I never look at the weather before I leave the house. It’s a terrible habit I picked up while living in Los Angeles. In LA, the weather just never changes. Today’s weather report in Hell: 72 degrees and sunny, just like every other day. Sure, there are a couple of rainy days in January. But just looking out the window you can tell what the weather will be like for at least the next 48 hours. Besides, everyone drives. So even if it does rain, everyone has an umbrella (along with a sweatshirt and rollerblades) in the trunk just for emergencies. In fact, the flat line weather is such a cliché in Southern California that Steve Martin made it a significant plot point in L.A. Story. It is for this reason that I was caught unawares by the rain in Manhattan tonight on my way home.

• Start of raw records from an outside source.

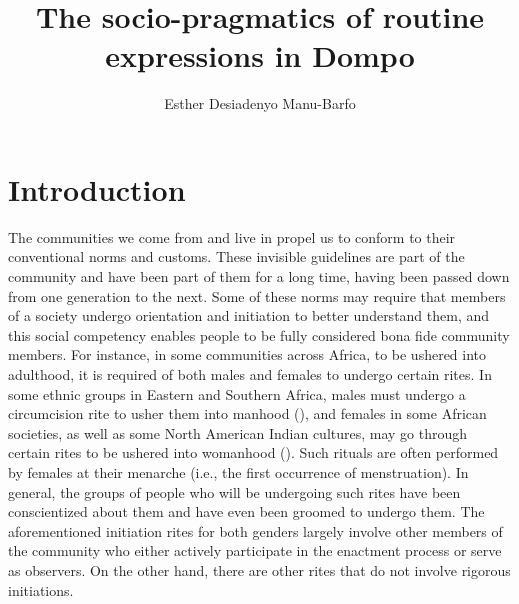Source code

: \documentclass[output=paper,colorlinks,citecolor=brown]{langscibook}
\author{Esther Desiadenyo Manu-Barfo\affiliation{University of Ghana, Legon\\La Trobe University, Melbourne, Australia}}
\title{The socio-pragmatics of routine expressions in Dompo}
\begin{document}
\maketitle

\section{Introduction}

The communities we come from and live in propel us to conform to their conventional norms and customs. These invisible guidelines are part of the community and have been part of them for a long time, having been passed down from one generation to the next. Some of these norms may require that members of a society undergo orientation and initiation to better understand them, and this social competency enables people to be  fully considered bona fide community members. For instance, in some communities across Africa, to be ushered into adulthood, it is required of both males and females to undergo certain rites. In some ethnic groups in Eastern and Southern Africa, males must undergo a circumcision rite to usher them into manhood (\cite{BarkerRicardo05,Siweyaetal2018}), and females in some African societies, as well as some North American Indian cultures, may go through certain rites to be ushered into womanhood (\cite{Crentsil2015, Gyan2017, Johnson2018, Markstrom2008}). Such rituals are often performed by females at their menarche (i.e., the first occurrence of menstruation). In general, the groups of people who will be undergoing such  rites have been conscientized about them and have even been groomed to undergo them. The aforementioned initiation rites for both genders largely involve other members of the community who either actively participate in the enactment process or serve as observers. On the other hand, there are other rites that do not involve rigorous initiations. 
\end{document}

Earlier in the day, when I was frantically tearing the house apart looking for my iPod so I could rip Britney’s terrific new CD into it, I noticed my umbrella sitting on the sideboard in my dining room. It came into focus as if a piece of crucial evidence in a Hitchcock movie: a folded newspaper on a motel room nightstand, the flicker of a lighter in a pair of eyeglasses, and now my umbrella lying dormant under a window, a cloudy sky foreshadowing in the background. But I ignored the umbrella to pursue my missing MP3 player. It turns out the iPod was in my backpack all along, right where my umbrella had been until I tossed it out after wearily carrying it around for two unpredictably dry months.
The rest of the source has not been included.